Thursday, March 25, 2010

The Invention of Ice-cream

The Invention of Ice-cream
The ancient Romans flavored ice cream with fruit and honey, and Marco Polo (1254-1324) brought several recipes for flavored ice cream from the Far East to Italy, where it caught on in the 15th and 16th centuries.

Water ice and sherbet shops sprang up in France in the 17th century.
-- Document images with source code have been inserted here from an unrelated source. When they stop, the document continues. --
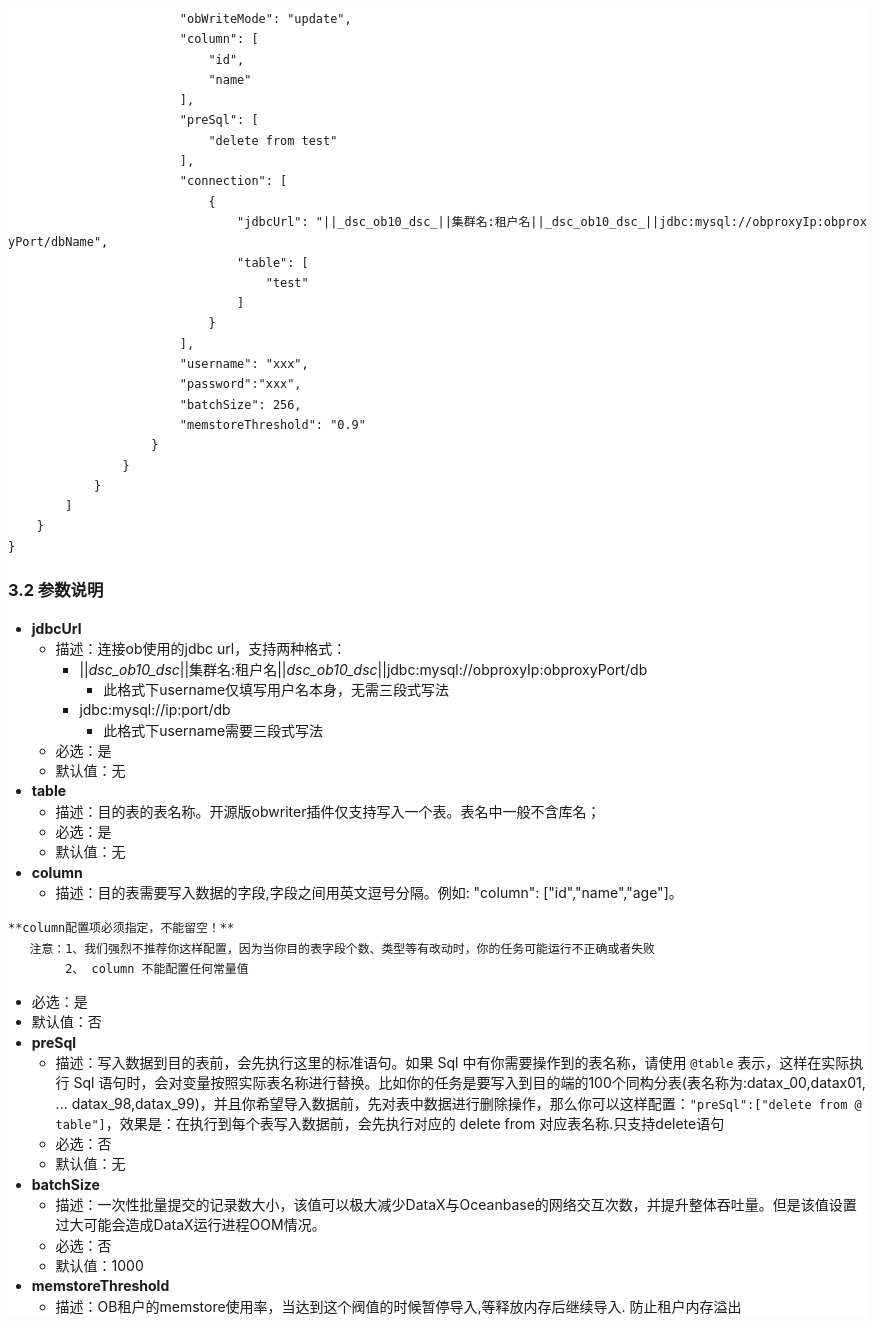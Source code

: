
 ```
                        "obWriteMode": "update",
                        "column": [
                            "id",
                            "name"
                        ],
                        "preSql": [
                            "delete from test"
                        ],
                        "connection": [
                            {
                                "jdbcUrl": "||_dsc_ob10_dsc_||集群名:租户名||_dsc_ob10_dsc_||jdbc:mysql://obproxyIp:obproxyPort/dbName",
                                "table": [
                                    "test"
                                ]
                            }
                        ],
                        "username": "xxx",
                        "password":"xxx",
                        "batchSize": 256,
                        "memstoreThreshold": "0.9"
                    }
                }
            }
        ]
    }
}
```
### 3.2 参数说明

- **jdbcUrl**
   - 描述：连接ob使用的jdbc url，支持两种格式：
      - ||_dsc_ob10_dsc_||集群名:租户名||_dsc_ob10_dsc_||jdbc:mysql://obproxyIp:obproxyPort/db
         - 此格式下username仅填写用户名本身，无需三段式写法
      - jdbc:mysql://ip:port/db
         - 此格式下username需要三段式写法
   - 必选：是
   - 默认值：无
- **table**
   - 描述：目的表的表名称。开源版obwriter插件仅支持写入一个表。表名中一般不含库名；
   - 必选：是
   - 默认值：无
- **column**
   - 描述：目的表需要写入数据的字段,字段之间用英文逗号分隔。例如: "column": ["id","name","age"]。
```
**column配置项必须指定，不能留空！**
   注意：1、我们强烈不推荐你这样配置，因为当你目的表字段个数、类型等有改动时，你的任务可能运行不正确或者失败
        2、 column 不能配置任何常量值
```

   - 必选：是
   - 默认值：否
- **preSql**
   - 描述：写入数据到目的表前，会先执行这里的标准语句。如果 Sql 中有你需要操作到的表名称，请使用 `@table` 表示，这样在实际执行 Sql 语句时，会对变量按照实际表名称进行替换。比如你的任务是要写入到目的端的100个同构分表(表名称为:datax_00,datax01, ... datax_98,datax_99)，并且你希望导入数据前，先对表中数据进行删除操作，那么你可以这样配置：`"preSql":["delete from @table"]`，效果是：在执行到每个表写入数据前，会先执行对应的 delete from 对应表名称.只支持delete语句
   - 必选：否
   - 默认值：无
- **batchSize**
   - 描述：一次性批量提交的记录数大小，该值可以极大减少DataX与Oceanbase的网络交互次数，并提升整体吞吐量。但是该值设置过大可能会造成DataX运行进程OOM情况。
   - 必选：否
   - 默认值：1000
- **memstoreThreshold**
   - 描述：OB租户的memstore使用率，当达到这个阀值的时候暂停导入,等释放内存后继续导入. 防止租户内存溢出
In the late 18th century, cream was added to water ices at shops in Paris.

Ice cream was popular in the America colonies and the early republic.

The hand cranked ice cream maker was invented in 1846 by Nancy Johnson in New Jersey and the first known commercial ice cream factory was established in Baltimore in 1851.

With the advent of refrigerator it became possible to manufacture, store and ship ice cream in larger amounts.

The ice cream soda was invented by Robert Green in 1874 at a celebration at the Franklin Institute in Philadelphia.

The sundae as apparently invented in Wisconsin in the 1890s, as a means of getting around laws that prohibited the sale of ice cream sodas on Sundays.

The soda fountain operators served the ice cream with the flavored syrup but no soda and called the resultant dish a sundae to avoid any religious backlash from the improper use to the word Sunday.

The ice cream cone was invented twice – once by an Italian immigrant to the United States, Italo Machiony, who patent a conemaking machine in 1903, and the second time with an impromptu use of a Syrian waffle known as a ‘zalabia’ to contain ice cream at the Louisiana Purchase exposition in St. Louis in 1904.